LloydShapes: Lloyd k-means for 3D shapes

Description

The basic foundation of k-means is that the sample mean is the value that minimizes the Euclidean distance from each point, to the centroid of the cluster to which it belongs. Two fundamental concepts of the statistical shape analysis are the Procrustes mean and the Procrustes distance. Therefore, by integrating the Procrustes mean and the Procrustes distance we can use k-means in the shape analysis context.

The k-means method has been proposed by several scientists in different forms. In computer science and pattern recognition the k-means algorithm is often termed the Lloyd algorithm (see Lloyd (1982)).

This function allows us to use the Lloyd version of k-means adapted to deal with 3D shapes.

Usage

LloydShapes(dg,K,Nsteps=10,niter=10,stopCr=0.0001,simul,print)

Arguments

Array with the 3D landmarks of the sample objects.
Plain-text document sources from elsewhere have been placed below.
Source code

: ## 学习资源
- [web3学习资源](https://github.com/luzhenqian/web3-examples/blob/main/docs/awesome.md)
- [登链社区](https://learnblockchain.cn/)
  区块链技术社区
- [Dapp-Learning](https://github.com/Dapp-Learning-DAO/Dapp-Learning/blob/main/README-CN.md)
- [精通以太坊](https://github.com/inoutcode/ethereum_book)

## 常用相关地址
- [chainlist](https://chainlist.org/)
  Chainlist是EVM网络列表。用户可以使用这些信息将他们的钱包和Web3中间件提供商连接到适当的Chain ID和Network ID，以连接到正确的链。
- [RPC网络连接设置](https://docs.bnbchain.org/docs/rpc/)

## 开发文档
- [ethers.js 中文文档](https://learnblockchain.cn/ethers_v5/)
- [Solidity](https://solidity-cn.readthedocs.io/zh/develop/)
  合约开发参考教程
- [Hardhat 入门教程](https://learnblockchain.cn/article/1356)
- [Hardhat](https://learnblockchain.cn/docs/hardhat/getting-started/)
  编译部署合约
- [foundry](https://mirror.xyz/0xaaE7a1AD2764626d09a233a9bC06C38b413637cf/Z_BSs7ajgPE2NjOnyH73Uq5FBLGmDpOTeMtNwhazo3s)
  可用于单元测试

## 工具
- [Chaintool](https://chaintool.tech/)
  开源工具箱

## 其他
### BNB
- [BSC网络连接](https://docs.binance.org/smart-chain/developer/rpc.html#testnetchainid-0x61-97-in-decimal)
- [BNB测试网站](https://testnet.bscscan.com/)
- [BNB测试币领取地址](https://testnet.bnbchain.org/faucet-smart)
Each row corresponds to an observation, and each column corresponds to a dimension (x,y,z).

Number of clusters.

Nsteps

Number of steps per initialization. Default value is 10.

niter

Number of random initializations. Default value is 10.

stopCr

Relative stopping criteria. Default value is 0.0001.

simul

Logical value. If TRUE, this function is used for a simulation study.

Logical value. If TRUE, some messages associated with the running process are displayed.

Value

A list with the following elements:
asig: Optimal clustering.
copt: Optimal centers.
vopt: Optimal objective function.
initials: Random initial values used in each iteration. These values are then used by HartiganShapes.
If a simulation study is carried out, the following elements are returned:
asig: Optimal clustering.
copt: Optimal centers.
vopt: Optimal objective function.
compTime: Computational time.
AllRate: Allocation rate.
initials: Random initial values used in each iteration. These values are then used by HartiganShapes.

Details

There have been several attempts to adapt the k-means algorithm in the context of the statistical shape analysis, each one adapting a different version of the k-means algorithm (Amaral et al. (2010), Georgescu (2009)). In Vinue et al. (2014) (submitted), it is demonstrated that the Lloyd k-means represents a noticeable reduction in the computation involved when the sample size increases, compared with the Hartigan-Wong k-means. We state that Hartigan-Wong should be used in the shape analysis context only for very small samples.

References

Vinue, G., Simo, A., and Alemany, S., (2014). The k-means algorithm for 3D shapes with an application to apparel design. Accepted for publication in Advances in Data Analysis and Classification.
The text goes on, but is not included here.